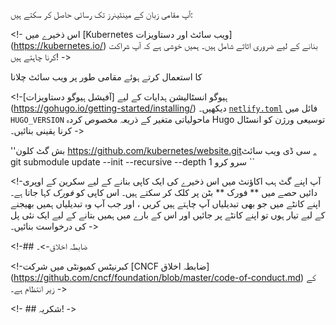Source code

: آپ مقامی زبان کے مینٹینرز تک رسائی حاصل کر سکتے ہیں:

<!- اس ذخیرے میں [Kubernetes ویب سائٹ اور دستاویزات] (https://kubernetes.io/) بنانے کے لیے ضروری اثاثے شامل ہیں۔ ہمیں خوشی ہے کہ آپ شراکت کرنا چاہتے ہیں! ->

<!-- ## ہیوگو --> کا استعمال کرتے ہوئے مقامی طور پر ویب سائٹ چلانا

<!-ہیوگو انسٹالیشن ہدایات کے لیے [آفیشل ہیوگو دستاویزات] (https://gohugo.io/getting-started/installing/) دیکھیں۔ [`netlify.toml`](netlify.toml#L10) فائل میں `HUGO_VERSION` ماحولیاتی متغیر کے ذریعہ مخصوص کردہ Hugo توسیعی ورژن کو انسٹال کرنا یقینی بنائیں۔ ->

<!-- ویب سائٹ کو مقامی طور پر چلانے کے لیے جب آپ نے ہیوگو انسٹال کیا ہو: -->

''بش
گٹ کلون https://github.com/kubernetes/website.git۔
سی ڈی ویب سائٹ
git submodule update --init --recursive --depth 1
سرو کرو
``
<!-- یہ پورٹ 1313 پر مقامی ہیوگو سرور شروع کر دے گا۔ ویب سائٹ دیکھنے کے لیے اپنا براؤزر http://localhost:1313 پر کھولیں۔ جیسا کہ آپ سورس فائلوں میں تبدیلیاں کرتے ہیں، ہیوگو ویب سائٹ کو اپ ڈیٹ کرتا ہے اور براؤزر کو ریفریش کرنے پر مجبور کرتا ہے۔ ->

<!-## SIG Docs-> کے ساتھ شامل ہوں۔

<!-- SIG Docs Kubernetes کمیونٹی اور میٹنگز کے بارے میں مزید جانیں [کمیونٹی پیج](https://github.com/kubernetes/community/tree/master/sig-docs#meetings) پر۔ ->

<!-آپ اس پروجیکٹ کے دیکھ بھال کرنے والوں تک بھی پہنچ سکتے ہیں:->۔

<!-- ## دستاویزات میں تعاون کرنا -->

<!-آپ اپنے گٹ ہب اکاؤنٹ میں اس ذخیرے کی ایک کاپی بنانے کے لیے سکرین کے اوپری دائیں حصے میں ** فورک ** بٹن پر کلک کر سکتے ہیں۔ اس کاپی کو *فورک* کہا جاتا ہے۔ اپنے کانٹے میں جو بھی تبدیلیاں آپ چاہتے ہیں کریں ، اور جب آپ وہ تبدیلیاں ہمیں بھیجنے کے لیے تیار ہوں تو اپنے کانٹے پر جائیں اور اس کے بارے میں ہمیں بتانے کے لیے ایک نئی پل کی درخواست بنائیں۔ ->

<!-- آپ کی پل کی درخواست تیار ہونے کے بعد، ایک Kubernetes جائزہ لینے والا واضح، قابل عمل تاثرات فراہم کرنے کی ذمہ داری لے گا۔ پل کی درخواست کے مالک کے طور پر ، ** یہ آپ کی ذمہ داری ہے کہ آپ اپنی پل کی درخواست میں ترمیم کریں تا کہ آپ کو کیبرنیٹس کے جائزہ لینے والے نے جو رائے دی ہے اسے حل کیا جائے۔ ** ->

<!- یہ بھی نوٹ کریں کہ آپ کے پاس ایک سے زیادہ کبرنیٹس ریویور آپ کو رائے دے سکتے ہیں یا آپ کو کسی کبرنیٹس ریویوور سے رائے مل سکتی ہے جو کہ ابتدائی طور پر آپ کو رائے دینے کے لیے تفویض کردہ سے مختلف ہے۔ ->

<!-- مزید برآں، بعض صورتوں میں، آپ کے جائزہ لینے والوں میں سے کوئی ضرورت پڑنے پر Kubernetes تکنیکی جائزہ لینے والے سے تکنیکی جائزہ طلب کر سکتا ہے۔ جائزہ لینے والے بروقت فیڈ بیک دینے کے لیے اپنی پوری کوشش کریں گے لیکن حالات کی بنیاد پر ردعمل کا وقت مختلف ہو سکتا ہے۔ ->

<!-- Kubernetes دستاویزات میں تعاون کرنے کے بارے میں مزید معلومات کے لیے، دیکھیں: -->

<!-## ضابطہ اخلاق->۔

<!-کبرنیٹس کمیونٹی میں شرکت [CNCF ضابطہ اخلاق] (https://github.com/cncf/foundation/blob/master/code-of-conduct.md) کے زیر انتظام ہے۔ ->

<!- ## شکریہ! ->

<!-- Kubernetes کمیونٹی کی شرکت پر پروان چڑھتا ہے، اور ہم اپنی ویب سائٹ اور ہماری دستاویزات میں آپ کے تعاون کی تعریف کرتے ہیں! ->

┄┄┄┄┄┄┄┄┄┄

> [Directions for this task]:
Reproduce the records, all of them, word for word; omit the pictures.

> [Reply]:
Source code

: آپ مقامی زبان کے مینٹینرز تک رسائی حاصل کر سکتے ہیں:

<!- اس ذخیرے میں [Kubernetes ویب سائٹ اور دستاویزات] (https://kubernetes.io/) بنانے کے لیے ضروری اثاثے شامل ہیں۔ ہمیں خوشی ہے کہ آپ شراکت کرنا چاہتے ہیں! ->

<!-- ## ہیوگو --> کا استعمال کرتے ہوئے مقامی طور پر ویب سائٹ چلانا

<!-ہیوگو انسٹالیشن ہدایات کے لیے [آفیشل ہیوگو دستاویزات] (https://gohugo.io/getting-started/installing/) دیکھیں۔ [`netlify.toml`](netlify.toml#L10) فائل میں `HUGO_VERSION` ماحولیاتی متغیر کے ذریعہ مخصوص کردہ Hugo توسیعی ورژن کو انسٹال کرنا یقینی بنائیں۔ ->

<!-- ویب سائٹ کو مقامی طور پر چلانے کے لیے جب آپ نے ہیوگو انسٹال کیا ہو: -->

''بش
گٹ کلون https://github.com/kubernetes/website.git۔
سی ڈی ویب سائٹ
git submodule update --init --recursive --depth 1
سرو کرو
``
<!-- یہ پورٹ 1313 پر مقامی ہیوگو سرور شروع کر دے گا۔ ویب سائٹ دیکھنے کے لیے اپنا براؤزر http://localhost:1313 پر کھولیں۔ جیسا کہ آپ سورس فائلوں میں تبدیلیاں کرتے ہیں، ہیوگو ویب سائٹ کو اپ ڈیٹ کرتا ہے اور براؤزر کو ریفریش کرنے پر مجبور کرتا ہے۔ ->

<!-## SIG Docs-> کے ساتھ شامل ہوں۔

<!-- SIG Docs Kubernetes کمیونٹی اور میٹنگز کے بارے میں مزید جانیں [کمیونٹی پیج](https://github.com/kubernetes/community/tree/master/sig-docs#meetings) پر۔ ->

<!-آپ اس پروجیکٹ کے دیکھ بھال کرنے والوں تک بھی پہنچ سکتے ہیں:->۔

<!-- ## دستاویزات میں تعاون کرنا -->

<!-آپ اپنے گٹ ہب اکاؤنٹ میں اس ذخیرے کی ایک کاپی بنانے کے لیے سکرین کے اوپری دائیں حصے میں ** فورک ** بٹن پر کلک کر سکتے ہیں۔ اس کاپی کو *فورک* کہا جاتا ہے۔ اپنے کانٹے میں جو بھی تبدیلیاں آپ چاہتے ہیں کریں ، اور جب آپ وہ تبدیلیاں ہمیں بھیجنے کے لیے تیار ہوں تو اپنے کانٹے پر جائیں اور اس کے بارے میں ہمیں بتانے کے لیے ایک نئی پل کی درخواست بنائیں۔ ->

<!-- آپ کی پل کی درخواست تیار ہونے کے بعد، ایک Kubernetes جائزہ لینے والا واضح، قابل عمل تاثرات فراہم کرنے کی ذمہ داری لے گا۔ پل کی درخواست کے مالک کے طور پر ، ** یہ آپ کی ذمہ داری ہے کہ آپ اپنی پل کی درخواست میں ترمیم کریں تا کہ آپ کو کیبرنیٹس کے جائزہ لینے والے نے جو رائے دی ہے اسے حل کیا جائے۔ ** ->

<!- یہ بھی نوٹ کریں کہ آپ کے پاس ایک سے زیادہ کبرنیٹس ریویور آپ کو رائے دے سکتے ہیں یا آپ کو کسی کبرنیٹس ریویوور سے رائے مل سکتی ہے جو کہ ابتدائی طور پر آپ کو رائے دینے کے لیے تفویض کردہ سے مختلف ہے۔ ->

<!-- مزید برآں، بعض صورتوں میں، آپ کے جائزہ لینے والوں میں سے کوئی ضرورت پڑنے پر Kubernetes تکنیکی جائزہ لینے والے سے تکنیکی جائزہ طلب کر سکتا ہے۔ جائزہ لینے والے بروقت فیڈ بیک دینے کے لیے اپنی پوری کوشش کریں گے لیکن حالات کی بنیاد پر ردعمل کا وقت مختلف ہو سکتا ہے۔ ->

<!-- Kubernetes دستاویزات میں تعاون کرنے کے بارے میں مزید معلومات کے لیے، دیکھیں: -->

<!-## ضابطہ اخلاق->۔

<!-کبرنیٹس کمیونٹی میں شرکت [CNCF ضابطہ اخلاق] (https://github.com/cncf/foundation/blob/master/code-of-conduct.md) کے زیر انتظام ہے۔ ->

<!- ## شکریہ! ->

<!-- Kubernetes کمیونٹی کی شرکت پر پروان چڑھتا ہے، اور ہم اپنی ویب سائٹ اور ہماری دستاویزات میں آپ کے تعاون کی تعریف کرتے ہیں! ->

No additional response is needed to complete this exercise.